* _Aim of the exercise_
Copy out the lines of the records below, and only those lines, from the one with "small, all the" through the one with "Let $G$ be a connected", exactly as they appear.

Data to process section start

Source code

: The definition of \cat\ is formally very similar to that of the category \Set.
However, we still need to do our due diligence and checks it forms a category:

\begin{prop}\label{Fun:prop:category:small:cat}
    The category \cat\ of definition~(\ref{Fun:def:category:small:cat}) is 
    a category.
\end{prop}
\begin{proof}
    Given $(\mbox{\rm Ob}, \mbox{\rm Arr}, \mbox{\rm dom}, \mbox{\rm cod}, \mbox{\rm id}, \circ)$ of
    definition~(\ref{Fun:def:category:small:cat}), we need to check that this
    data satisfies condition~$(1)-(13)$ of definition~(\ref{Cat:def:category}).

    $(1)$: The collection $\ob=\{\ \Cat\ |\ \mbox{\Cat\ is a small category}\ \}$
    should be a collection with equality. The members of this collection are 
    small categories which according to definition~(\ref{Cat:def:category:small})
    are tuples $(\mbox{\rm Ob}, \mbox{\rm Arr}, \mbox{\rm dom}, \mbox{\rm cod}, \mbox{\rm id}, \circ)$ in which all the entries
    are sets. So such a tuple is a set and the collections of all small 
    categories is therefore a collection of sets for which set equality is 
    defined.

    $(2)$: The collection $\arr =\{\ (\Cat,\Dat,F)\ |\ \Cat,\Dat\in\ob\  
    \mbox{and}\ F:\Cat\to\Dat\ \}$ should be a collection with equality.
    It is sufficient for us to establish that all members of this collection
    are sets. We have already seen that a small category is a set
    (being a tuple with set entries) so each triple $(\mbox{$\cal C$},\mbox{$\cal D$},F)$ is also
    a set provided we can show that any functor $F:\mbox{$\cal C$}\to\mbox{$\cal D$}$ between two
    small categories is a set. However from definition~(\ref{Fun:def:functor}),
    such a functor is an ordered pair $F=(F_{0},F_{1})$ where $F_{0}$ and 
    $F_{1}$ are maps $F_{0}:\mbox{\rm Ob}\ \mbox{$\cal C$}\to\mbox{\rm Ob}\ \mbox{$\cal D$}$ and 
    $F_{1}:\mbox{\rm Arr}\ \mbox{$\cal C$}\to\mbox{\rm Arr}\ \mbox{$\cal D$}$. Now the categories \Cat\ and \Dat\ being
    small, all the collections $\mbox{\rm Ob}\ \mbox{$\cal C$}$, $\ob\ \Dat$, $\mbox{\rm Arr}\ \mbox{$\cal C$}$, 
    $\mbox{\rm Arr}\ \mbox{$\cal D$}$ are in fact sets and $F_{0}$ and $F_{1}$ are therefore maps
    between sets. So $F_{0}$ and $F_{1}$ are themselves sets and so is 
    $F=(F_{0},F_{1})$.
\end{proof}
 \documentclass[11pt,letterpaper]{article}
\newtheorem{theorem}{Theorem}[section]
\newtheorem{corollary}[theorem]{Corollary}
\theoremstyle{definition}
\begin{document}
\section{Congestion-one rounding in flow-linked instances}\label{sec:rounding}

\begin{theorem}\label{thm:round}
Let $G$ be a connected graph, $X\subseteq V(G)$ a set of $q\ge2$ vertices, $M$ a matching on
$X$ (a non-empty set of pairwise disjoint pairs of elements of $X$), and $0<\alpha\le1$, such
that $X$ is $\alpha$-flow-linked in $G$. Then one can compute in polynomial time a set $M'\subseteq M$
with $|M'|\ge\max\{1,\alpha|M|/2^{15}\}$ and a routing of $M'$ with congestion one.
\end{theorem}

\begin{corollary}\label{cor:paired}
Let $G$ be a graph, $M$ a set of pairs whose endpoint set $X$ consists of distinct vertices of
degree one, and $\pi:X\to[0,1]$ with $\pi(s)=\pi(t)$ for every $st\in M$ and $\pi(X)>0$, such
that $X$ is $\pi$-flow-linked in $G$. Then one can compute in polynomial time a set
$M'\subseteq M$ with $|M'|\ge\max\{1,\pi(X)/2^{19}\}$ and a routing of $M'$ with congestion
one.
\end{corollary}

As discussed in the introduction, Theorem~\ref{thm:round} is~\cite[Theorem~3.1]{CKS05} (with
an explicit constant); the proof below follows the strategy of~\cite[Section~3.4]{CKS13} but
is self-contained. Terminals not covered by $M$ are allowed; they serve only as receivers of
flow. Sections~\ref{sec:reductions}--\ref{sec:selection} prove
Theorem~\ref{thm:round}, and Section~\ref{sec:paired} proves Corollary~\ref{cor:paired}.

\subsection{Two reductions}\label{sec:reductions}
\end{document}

Data to process section end

* _Task response_
    small, all the collections $\mbox{\rm Ob}\ \mbox{$\cal C$}$, $\ob\ \Dat$, $\mbox{\rm Arr}\ \mbox{$\cal C$}$, 
    $\mbox{\rm Arr}\ \mbox{$\cal D$}$ are in fact sets and $F_{0}$ and $F_{1}$ are therefore maps
    between sets. So $F_{0}$ and $F_{1}$ are themselves sets and so is 
    $F=(F_{0},F_{1})$.
\end{proof}
 \documentclass[11pt,letterpaper]{article}
\newtheorem{theorem}{Theorem}[section]
\newtheorem{corollary}[theorem]{Corollary}
\theoremstyle{definition}
\begin{document}
\section{Congestion-one rounding in flow-linked instances}\label{sec:rounding}

\begin{theorem}\label{thm:round}
Let $G$ be a connected graph, $X\subseteq V(G)$ a set of $q\ge2$ vertices, $M$ a matching on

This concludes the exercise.